Le prince leur donna la coiffure qui couvrait sa tête, et leur dit : Faites votre devoir pour prix de ce présent ; [mais ils refusèrent en disant :] Cette action doit nécessairement entraîner des malheurs. Alors il se présenta un homme d’un extérieur difforme, et couvert de dix-huit taches d’une couleur repoussante, qui s’offrit pour arracher les yeux au prince. On le conduisit donc auprès de Kunâla. En ce moment, les paroles des Sthaviras se représentèrent à l’esprit du jeune homme ; le prince, en se les rappelant, prononça ces stances :

C’est parce qu’ils prévoyaient ce malheur que ces sages qui connaissent la vérité ont dit : Vois, ce monde tout entier est périssable ; personne ne reste dans une situation permanente.

Oui, ce furent pour moi des amis vertueux qui recherchaient mon avantage et voulaient mon bonheur, que ces sages magnanimes, exempts de passions, par qui m’a été enseignée cette loi.

Quand je considère la fragilité de toutes choses, et que je réfléchis aux conseils de mes maîtres, je ne tremble plus, ami, à l’idée de ce supplice ; car je sais que mes yeux sont quelque chose de périssable.

Qu’on me les arrache ou qu’on me les conserve, selon ce que commande le roi ; j’ai retiré de mes yeux ce qu’ils pouvaient me donner de meilleur, puisque j’ai vu que les objets sont périssables.

Puis s’adressant à cet homme : Allons, dit-il, arrache d’abord un œil, et mets-le-moi dans la main. Le bourreau se mit en devoir d’exécuter son office ; et en ce moment des milliers d’hommes poussèrent des cris lamentables : Ah ! malheur !

La voilà qui tombe du ciel, cette lune à la splendeur pure ; un beau lotus est arraché de la touffe des blancs nymphæas.

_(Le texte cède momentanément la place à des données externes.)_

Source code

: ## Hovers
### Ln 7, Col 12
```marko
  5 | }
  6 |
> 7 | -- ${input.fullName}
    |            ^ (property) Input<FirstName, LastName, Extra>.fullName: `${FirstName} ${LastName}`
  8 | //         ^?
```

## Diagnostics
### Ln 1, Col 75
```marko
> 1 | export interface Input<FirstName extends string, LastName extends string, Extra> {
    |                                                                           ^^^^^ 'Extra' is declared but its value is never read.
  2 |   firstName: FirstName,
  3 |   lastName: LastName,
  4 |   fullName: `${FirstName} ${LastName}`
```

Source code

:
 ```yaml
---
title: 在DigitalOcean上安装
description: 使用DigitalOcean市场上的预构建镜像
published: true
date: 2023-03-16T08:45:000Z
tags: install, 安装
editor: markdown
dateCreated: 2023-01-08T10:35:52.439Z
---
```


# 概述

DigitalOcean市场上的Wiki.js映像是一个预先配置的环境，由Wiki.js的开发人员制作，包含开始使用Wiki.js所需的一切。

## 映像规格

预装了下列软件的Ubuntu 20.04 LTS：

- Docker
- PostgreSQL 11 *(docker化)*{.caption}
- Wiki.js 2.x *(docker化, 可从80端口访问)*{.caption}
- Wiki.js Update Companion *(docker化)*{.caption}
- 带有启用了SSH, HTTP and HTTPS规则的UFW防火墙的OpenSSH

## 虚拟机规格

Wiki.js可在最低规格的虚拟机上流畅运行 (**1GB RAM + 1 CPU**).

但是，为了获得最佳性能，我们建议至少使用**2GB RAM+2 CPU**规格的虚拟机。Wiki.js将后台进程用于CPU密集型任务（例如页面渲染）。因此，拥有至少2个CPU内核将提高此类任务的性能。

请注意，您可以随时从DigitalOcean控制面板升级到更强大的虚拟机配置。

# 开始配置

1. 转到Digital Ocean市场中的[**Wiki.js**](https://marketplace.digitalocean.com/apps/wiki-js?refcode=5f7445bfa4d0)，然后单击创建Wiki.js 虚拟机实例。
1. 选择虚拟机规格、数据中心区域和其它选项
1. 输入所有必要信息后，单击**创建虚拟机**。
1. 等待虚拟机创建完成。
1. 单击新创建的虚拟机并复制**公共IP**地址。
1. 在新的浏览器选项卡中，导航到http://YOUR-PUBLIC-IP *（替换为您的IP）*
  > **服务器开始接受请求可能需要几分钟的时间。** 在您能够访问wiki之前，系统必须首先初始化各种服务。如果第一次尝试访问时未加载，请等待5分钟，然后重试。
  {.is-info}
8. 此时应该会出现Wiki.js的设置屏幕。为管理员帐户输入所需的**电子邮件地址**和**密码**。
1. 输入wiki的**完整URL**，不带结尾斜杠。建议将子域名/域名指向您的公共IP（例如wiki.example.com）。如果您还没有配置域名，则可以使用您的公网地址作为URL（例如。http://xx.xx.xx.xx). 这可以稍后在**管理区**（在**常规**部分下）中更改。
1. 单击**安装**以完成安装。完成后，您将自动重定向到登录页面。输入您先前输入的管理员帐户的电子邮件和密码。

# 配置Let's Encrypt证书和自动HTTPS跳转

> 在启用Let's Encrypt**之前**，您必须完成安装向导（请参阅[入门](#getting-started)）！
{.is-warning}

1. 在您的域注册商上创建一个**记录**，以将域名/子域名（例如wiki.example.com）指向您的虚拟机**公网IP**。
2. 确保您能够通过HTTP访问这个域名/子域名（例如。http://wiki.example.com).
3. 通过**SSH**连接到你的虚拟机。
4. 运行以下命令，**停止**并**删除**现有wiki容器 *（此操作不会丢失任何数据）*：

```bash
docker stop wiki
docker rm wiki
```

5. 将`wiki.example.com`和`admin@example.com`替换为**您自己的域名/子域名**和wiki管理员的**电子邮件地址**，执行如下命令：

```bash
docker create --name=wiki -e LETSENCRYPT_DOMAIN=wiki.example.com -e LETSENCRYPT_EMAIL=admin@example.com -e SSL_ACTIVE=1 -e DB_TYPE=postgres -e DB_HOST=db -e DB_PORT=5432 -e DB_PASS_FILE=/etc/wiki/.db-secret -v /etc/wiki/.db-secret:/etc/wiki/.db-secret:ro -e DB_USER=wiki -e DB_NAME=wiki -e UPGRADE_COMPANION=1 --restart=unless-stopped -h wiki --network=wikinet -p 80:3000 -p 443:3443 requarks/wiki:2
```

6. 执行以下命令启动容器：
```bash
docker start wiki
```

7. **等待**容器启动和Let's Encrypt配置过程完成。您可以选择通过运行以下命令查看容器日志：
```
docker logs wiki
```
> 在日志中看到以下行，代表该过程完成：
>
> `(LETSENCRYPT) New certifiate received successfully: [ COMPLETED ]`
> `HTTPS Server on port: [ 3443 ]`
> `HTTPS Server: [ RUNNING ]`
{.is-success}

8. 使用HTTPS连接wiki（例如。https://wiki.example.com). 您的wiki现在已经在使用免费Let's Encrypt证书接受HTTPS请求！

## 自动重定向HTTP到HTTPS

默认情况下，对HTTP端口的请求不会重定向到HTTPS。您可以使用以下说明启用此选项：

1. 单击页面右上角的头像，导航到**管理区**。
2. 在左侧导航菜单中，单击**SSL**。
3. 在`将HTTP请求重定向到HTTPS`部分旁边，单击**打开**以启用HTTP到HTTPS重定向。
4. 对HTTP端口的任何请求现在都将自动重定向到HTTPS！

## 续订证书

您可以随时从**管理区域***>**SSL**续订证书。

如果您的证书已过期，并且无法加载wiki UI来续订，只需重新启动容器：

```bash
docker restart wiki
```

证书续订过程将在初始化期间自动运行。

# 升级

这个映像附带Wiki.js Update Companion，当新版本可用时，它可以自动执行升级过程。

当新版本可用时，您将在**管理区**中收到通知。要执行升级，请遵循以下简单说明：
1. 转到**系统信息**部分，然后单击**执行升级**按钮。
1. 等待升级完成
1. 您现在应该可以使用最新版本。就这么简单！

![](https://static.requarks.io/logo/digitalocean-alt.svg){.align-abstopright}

Pendant que cette foule de peuple faisait entendre ces lamentations, l’œil de Kunâla lui fut arraché, et il le reçut dans sa main. En le prenant, le prince dit :

Pourquoi donc ne vois-tu plus les formes comme tu faisais tout à l’heure, grossier globe de chair ? Combien ils s’abusent et qu’ils sont blâmables, les insensés qui s’attachent à toi en disant : C’est moi !

Ceux qui, toujours attentifs, savent reconnaître en toi un organe qui ressemble à une boule, qu’on ne peut saisir, qui est pur, mais dépendant, ceux-là seront à l’abri du malheur.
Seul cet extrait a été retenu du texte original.